The Portable Antiquities Scheme database has, to date, recorded nearly 1.5 million objects of all periods and materials (Fig 1). With over 46,500 examples, brooches are the third most common of these (Fig 2). Roman brooches in particular account for 31,456. That’s nearly 70%.
Fig 1: Number of objects and records geld on PAS database.
Hidden amongst these vast quantities of brooches are a distinct group of ten unusual examples, known as Double Headstud types.
The Headstud Brooch is itself one of the most common and longest-lived types known from Roman Britain (Fig 3). They are most frequently found in the north of England and are a native British type most likely produced by travelling crafts people.
Evidence for a major Roman metalworking industry was discovered during excavations at Castleford, West Yorkshire. High-status enamelled flasks and spoons were being produced in quantity and the discovery of unfinished headstud brooches (Fig 4) suggests that brooches were also made there. Unpublished examples of brooches bearing inscriptions which read ‘Fibula ex regione Lagitiense’ (‘brooch from the region of Castleford’) further support this theory.
Through recording with the Portable Antiquities Scheme we have identified a new sub-type of Roman Headstud brooch which we have inventively termed the Double Headstud.

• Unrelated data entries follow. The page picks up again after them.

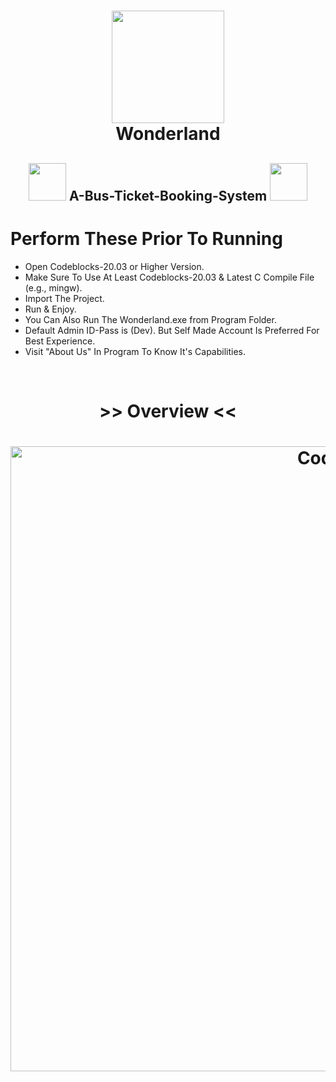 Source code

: <h1 align="center"><img width="180" src="https://i.pinimg.com/originals/ec/7a/65/ec7a65a7d49e77a1b4ab74e9c450225b.gif"><br> Wonderland</h1>

<h2 align="center"><img width="60" src="https://i.pinimg.com/originals/90/51/6e/90516e3c0319e97369540da9194c88d3.gif">   A-Bus-Ticket-Booking-System   <img width="60" src="https://i.pinimg.com/originals/90/51/6e/90516e3c0319e97369540da9194c88d3.gif"></h2>

# Perform These Prior To Running

* Open Codeblocks-20.03 or Higher Version.
* Make Sure To Use At Least Codeblocks-20.03 & Latest C Compile File (e.g., mingw).
* Import The Project.
* Run & Enjoy.
* You Can Also Run The Wonderland.exe from Program Folder.
* Default Admin ID-Pass is (Dev). But Self Made Account Is Preferred For Best Experience.
* Visit "About Us" In Program To Know It's Capabilities.
<br>
<h1 align="center">>> Overview <<</h1>
<h1 align="center"><img align="center" alt="Coding" width="1000" src="https://i.pinimg.com/originals/22/1d/29/221d29952f5e2bd0b6d39bed33f5cf6c.png"></h1>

While similar in form to their parent type featuring a solid, arched bow with a various decorative elements, the regular Headstud has only one knop at the apex of the bow while the Double type has two. These knops take on a variety of forms; they can be integral to the bow (Fig 5) or separately cast and fitted into a recess or held in place by a shank to the reverse (Fig 6). They are also decorated in a wide variety of styles (Fig 7).
The first examples of the Double Headstud brooch were identified from Yorkshire and Lincolnshire suggesting a northern phenomenon (Fig 8). Two later examples from Nottinghamshire and the Isle of Wight however suggest a wider distribution for this enigmatic type. It is highly likely that, as more of these brooches are recognised and recorded, the area of distribution will spread even more widely (Fig 9).
It has only been through PAS recording that we have been able to identify this new variety of Roman brooch and its distribution.
Fig. 9: Distribution of recorded Double Headstud brooches.
Double Headstud brooches Unique ID’s: YORYM-C2BBAC, YORYM-AEBBC2, YORYM-DC269B, YORYM-EDE045, SWYOR-AE1AF1, SWYOR-F32918, IOW-B485B5, YORYM-4EC333, DUR-B31622 and DENO-97782B.